What you have to do: Only one span of the listing below should come back. It runs from the line with "Why others were bad idea." through the line with "Implementation details - mapreduce, lookup", and each of its lines must be reproduced exactly.

*** Begin section ***

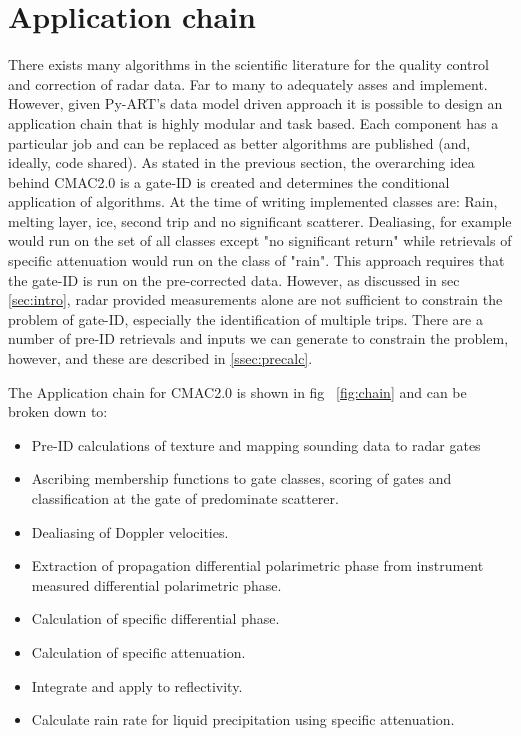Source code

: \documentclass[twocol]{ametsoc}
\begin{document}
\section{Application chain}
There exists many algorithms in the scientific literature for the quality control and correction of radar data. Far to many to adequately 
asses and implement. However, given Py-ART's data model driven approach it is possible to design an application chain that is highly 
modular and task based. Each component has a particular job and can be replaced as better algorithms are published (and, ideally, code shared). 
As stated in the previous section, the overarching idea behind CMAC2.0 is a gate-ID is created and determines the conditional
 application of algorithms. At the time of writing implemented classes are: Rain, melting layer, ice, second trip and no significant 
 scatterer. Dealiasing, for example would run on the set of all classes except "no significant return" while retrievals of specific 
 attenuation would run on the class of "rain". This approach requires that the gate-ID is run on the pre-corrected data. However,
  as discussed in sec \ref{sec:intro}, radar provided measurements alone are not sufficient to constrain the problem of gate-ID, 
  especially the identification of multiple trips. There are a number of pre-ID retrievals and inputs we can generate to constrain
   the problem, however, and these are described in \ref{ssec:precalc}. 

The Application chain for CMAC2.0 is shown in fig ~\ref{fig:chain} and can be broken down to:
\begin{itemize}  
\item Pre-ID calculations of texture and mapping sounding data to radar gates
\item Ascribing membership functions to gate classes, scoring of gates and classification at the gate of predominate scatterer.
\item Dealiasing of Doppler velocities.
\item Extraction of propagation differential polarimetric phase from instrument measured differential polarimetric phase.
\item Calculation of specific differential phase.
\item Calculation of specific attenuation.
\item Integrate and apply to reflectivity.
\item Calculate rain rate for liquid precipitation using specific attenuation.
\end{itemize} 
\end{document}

*** End section ***
*** Begin section ***

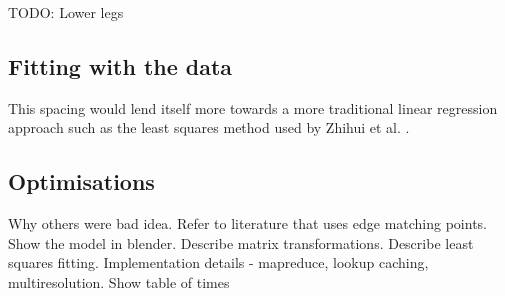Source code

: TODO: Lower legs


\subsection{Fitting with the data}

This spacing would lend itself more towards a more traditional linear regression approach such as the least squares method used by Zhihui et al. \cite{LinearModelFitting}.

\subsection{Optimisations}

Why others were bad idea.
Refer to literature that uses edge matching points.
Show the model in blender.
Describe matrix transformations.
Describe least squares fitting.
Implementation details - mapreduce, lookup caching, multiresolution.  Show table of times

*** End section ***
*** Begin section ***

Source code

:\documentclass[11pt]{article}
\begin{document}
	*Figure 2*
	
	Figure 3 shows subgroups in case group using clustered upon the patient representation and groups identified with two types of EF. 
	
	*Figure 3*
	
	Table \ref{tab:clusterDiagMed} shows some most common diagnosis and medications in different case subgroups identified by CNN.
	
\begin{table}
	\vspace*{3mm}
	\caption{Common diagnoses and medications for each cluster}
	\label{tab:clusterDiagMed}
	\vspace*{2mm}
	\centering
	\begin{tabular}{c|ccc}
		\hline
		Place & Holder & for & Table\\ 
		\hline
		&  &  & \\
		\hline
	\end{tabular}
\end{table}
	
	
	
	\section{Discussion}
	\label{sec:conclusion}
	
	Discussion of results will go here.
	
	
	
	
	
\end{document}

*** End section ***

Response box:
Why others were bad idea.
Refer to literature that uses edge matching points.
Show the model in blender.
Describe matrix transformations.
Describe least squares fitting.
Implementation details - mapreduce, lookup caching, multiresolution.  Show table of times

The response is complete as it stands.